# Intercooler Discussion – Looks can be Deceiving



## [email protected] (Jul 29, 2008)

In 2006, APR began development of the APR Front Mount Intercooler System for VW's 2.0T engine. This came after being commissioned by Volkswagen of America to create the ultimate performance hardware for their R-GTI Concept car. A North American Nation Wide Tuner Challenge was held by VW and participation was extended to APR and other tuners in the industry. The results, which were overseen by the SCCA and several automotive magazine editors and journalists, proved APR powered vehicles set the bar by a large margin in all performance categories and the APR prototype intercooler and Stage III turbo system were made available to the public. 

In recent years, many intercoolers similar in appearance have entered the market. This came shortly after several overseas companies began copying designs and selling them for pennies on the dollar with any company's name on the hoses and end tanks. Many of these items can be found online using APR's own product photography, but the actual product is a far cry from the original in almost every way, shape and form.
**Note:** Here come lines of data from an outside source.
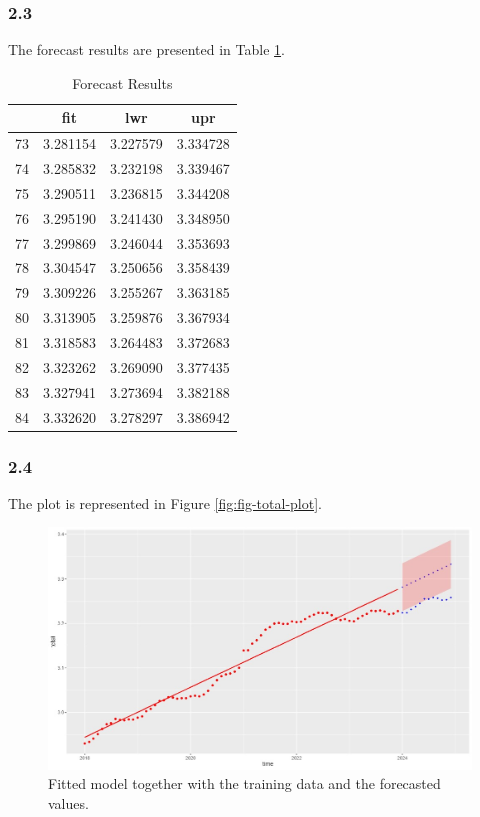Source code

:\documentclass[
]{article}
\begin{document}
\subsubsection{2.3}\label{section-4}

The forecast results are presented in Table \ref{tab:forecast-results}.

\begin{table}[htbp]
\centering
\caption{Forecast Results}
\label{tab:forecast-results}
\begin{tabular}{cccc}
\hline
& fit & lwr & upr \\
\hline
73 & 3.281154 & 3.227579 & 3.334728 \\
74 & 3.285832 & 3.232198 & 3.339467 \\
75 & 3.290511 & 3.236815 & 3.344208 \\
76 & 3.295190 & 3.241430 & 3.348950 \\
77 & 3.299869 & 3.246044 & 3.353693 \\
78 & 3.304547 & 3.250656 & 3.358439 \\
79 & 3.309226 & 3.255267 & 3.363185 \\
80 & 3.313905 & 3.259876 & 3.367934 \\
81 & 3.318583 & 3.264483 & 3.372683 \\
82 & 3.323262 & 3.269090 & 3.377435 \\
83 & 3.327941 & 3.273694 & 3.382188 \\
84 & 3.332620 & 3.278297 & 3.386942 \\
\hline
\end{tabular}
\end{table}

\subsubsection{2.4}\label{section-5}

The plot is represented in Figure \ref{fig:fig-total-plot}.

\begin{figure}

{\centering \includegraphics[width=0.7\linewidth]{plots/total_plot} 

}

\caption{\label{fig:fig-total-plot}Fitted model together with the training data and the forecasted values.}\label{fig:unnamed-chunk-3}
\end{figure}
\end{document}
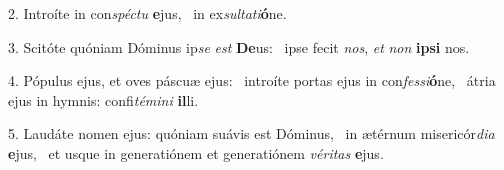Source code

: 2. Introíte in con\textit{spéc}\textit{tu} \textbf{e}jus, \ast\  in ex\textit{sul}\textit{ta}\textit{ti}\textbf{ó}ne.\

3. Scitóte quóniam Dóminus ip\textit{se} \textit{est} \textbf{De}us: \ast\  ipse fecit \textit{nos}, \textit{et} \textit{non} \textbf{ip}\textbf{si} nos.\

4. Pópulus ejus, et oves páscuæ ejus: \dag\  introíte portas ejus in con\textit{fes}\textit{si}\textbf{ó}ne, \ast\  átria ejus in hymnis: confi\textit{té}\textit{mi}\textit{ni} \textbf{il}li.\

5. Laudáte nomen ejus: quóniam suávis est Dóminus, \dag\  in ætérnum misericór\textit{di}\textit{a} \textbf{e}jus, \ast\  et usque in generatiónem et generatiónem \textit{vé}\textit{ri}\textit{tas} \textbf{e}jus.\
The purpose of this thread is to address the differences between APR's intercooler in terms of performance, quality, fitment, support and more. This will not only help you to spot a fake being passed off as an APR intercooler, but also see the quality and fitment differences of the USA-manufactured APR Intercooler and the competition's overseas-manufactured intercooler. Our testing data will further illustrate the impact on performance, which proves looks can be deceiving. 

*Intercooler Performance Testing:* 

To measure the performance difference between two intercooler cores, APR conducted back-to-back testing, on the same day in order to control data as tightly as possible. The test vehicle was fitted to APR's dyno with the room's exhaust and coolant fans set to a controlled value. Six dyno tests were conducted while data logging various engine variables in real-time using APR's ECU Explorer software. Data not available from the vehicle's ECU, such as the pre-intercooler boost and temperature, were collected with extra sensors installed before the intercooler's inlet. 

*Starting Conditions (APR Intercooler vs “Similar Looking” Intercooler):*



*Ambient Temp:* 84.9 °F vs 81.1 °F

*Ambient Baro:* 29.3 in-HG vs 29.3 in-HG

*Ambient Humidity:* 36% vs 35.3%

*IAT in the Intake Manifold:* 94.1 °F vs 86 °F

 

Starting conditions were nearly as identical as possible. However, the "Similar Looking" Intercooler core tests were conducted in more ideal conditions with an intake air temperature 8.1 degrees less. Ambient temperature was also 3.8 degrees cooler. 

*Testing Information:*



*Dyno Run Length:* 12 seconds

*Time Between Runs:* 5 seconds

*Number of Runs:* 6

*APR Testing Time:* 3:38:47 PM

*Competitor Testing Time:* 5:18:09 PM

 

The APR Intercooler was tested first. Upon completion of the tests, the vehicle was removed from the dyno and taken to the workshop. The APR Intercooler was removed and the competitor's intercooler was installed. Finally the car was reconnected to the dyno and testing continued. 

*Results:* 

The APR intercooler core preformed dramatically better than the cheaper alternative. 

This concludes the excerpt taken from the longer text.